(Rendered images with source text)

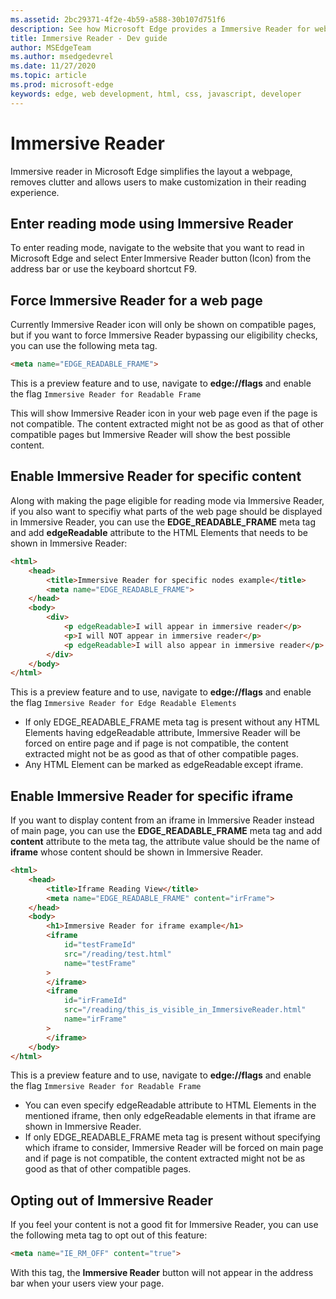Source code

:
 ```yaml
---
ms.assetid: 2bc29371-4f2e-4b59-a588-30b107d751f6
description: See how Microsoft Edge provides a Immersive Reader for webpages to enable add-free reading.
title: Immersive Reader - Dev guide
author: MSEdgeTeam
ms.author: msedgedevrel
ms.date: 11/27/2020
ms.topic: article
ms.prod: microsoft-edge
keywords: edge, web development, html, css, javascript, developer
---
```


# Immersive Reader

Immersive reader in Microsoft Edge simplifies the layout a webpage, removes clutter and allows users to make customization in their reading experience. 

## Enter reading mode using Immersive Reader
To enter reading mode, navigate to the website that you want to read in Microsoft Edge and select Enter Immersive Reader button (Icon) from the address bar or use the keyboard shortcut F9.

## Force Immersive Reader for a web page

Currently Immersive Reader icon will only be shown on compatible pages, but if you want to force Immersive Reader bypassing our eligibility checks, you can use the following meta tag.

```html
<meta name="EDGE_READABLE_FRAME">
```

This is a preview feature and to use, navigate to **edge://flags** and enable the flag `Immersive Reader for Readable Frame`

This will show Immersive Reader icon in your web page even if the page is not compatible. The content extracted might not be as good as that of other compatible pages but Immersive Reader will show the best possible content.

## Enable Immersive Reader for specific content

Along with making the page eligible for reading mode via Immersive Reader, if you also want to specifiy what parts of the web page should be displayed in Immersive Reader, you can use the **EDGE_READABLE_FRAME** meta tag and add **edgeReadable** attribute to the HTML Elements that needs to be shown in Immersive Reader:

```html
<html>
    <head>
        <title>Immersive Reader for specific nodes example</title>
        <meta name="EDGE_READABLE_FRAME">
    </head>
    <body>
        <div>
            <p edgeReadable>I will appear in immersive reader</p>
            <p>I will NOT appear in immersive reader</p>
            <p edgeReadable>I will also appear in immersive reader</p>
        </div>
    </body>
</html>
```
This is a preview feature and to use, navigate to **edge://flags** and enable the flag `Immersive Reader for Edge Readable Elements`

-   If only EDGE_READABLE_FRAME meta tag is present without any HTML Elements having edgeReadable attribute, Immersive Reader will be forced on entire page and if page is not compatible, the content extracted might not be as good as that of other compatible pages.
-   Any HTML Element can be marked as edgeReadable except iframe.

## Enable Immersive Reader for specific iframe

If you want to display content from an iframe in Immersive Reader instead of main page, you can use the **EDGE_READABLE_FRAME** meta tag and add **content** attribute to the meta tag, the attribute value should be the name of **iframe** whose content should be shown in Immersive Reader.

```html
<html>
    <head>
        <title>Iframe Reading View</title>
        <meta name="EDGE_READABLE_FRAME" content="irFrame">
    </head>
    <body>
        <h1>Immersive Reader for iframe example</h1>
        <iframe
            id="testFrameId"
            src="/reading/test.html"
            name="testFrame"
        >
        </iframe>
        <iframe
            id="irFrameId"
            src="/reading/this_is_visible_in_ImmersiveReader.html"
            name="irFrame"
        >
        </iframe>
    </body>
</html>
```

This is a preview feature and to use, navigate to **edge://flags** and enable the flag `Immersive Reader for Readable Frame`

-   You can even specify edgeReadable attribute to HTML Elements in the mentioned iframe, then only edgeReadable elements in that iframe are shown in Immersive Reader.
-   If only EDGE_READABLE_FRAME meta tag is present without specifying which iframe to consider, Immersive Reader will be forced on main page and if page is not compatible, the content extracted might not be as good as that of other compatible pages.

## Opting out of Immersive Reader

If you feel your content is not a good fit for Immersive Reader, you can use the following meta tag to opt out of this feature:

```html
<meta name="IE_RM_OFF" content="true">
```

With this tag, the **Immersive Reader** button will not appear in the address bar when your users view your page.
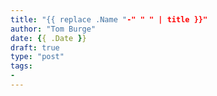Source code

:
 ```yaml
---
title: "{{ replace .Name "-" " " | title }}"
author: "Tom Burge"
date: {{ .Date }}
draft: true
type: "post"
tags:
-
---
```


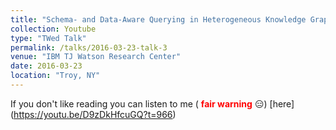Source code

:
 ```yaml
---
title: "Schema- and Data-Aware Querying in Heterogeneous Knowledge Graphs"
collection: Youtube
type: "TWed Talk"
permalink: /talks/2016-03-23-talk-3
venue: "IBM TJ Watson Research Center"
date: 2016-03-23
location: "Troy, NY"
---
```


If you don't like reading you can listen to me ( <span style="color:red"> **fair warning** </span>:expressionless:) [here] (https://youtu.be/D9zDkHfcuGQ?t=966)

* _Directions for this task_
Above are the records; copy every line in them that holds the word "title".

* _Your solution_
title: Immersive Reader - Dev guide
        <title>Immersive Reader for specific nodes example</title>
        <title>Iframe Reading View</title>
title: "{{ replace .Name "-" " " | title }}"
title: "Schema- and Data-Aware Querying in Heterogeneous Knowledge Graphs"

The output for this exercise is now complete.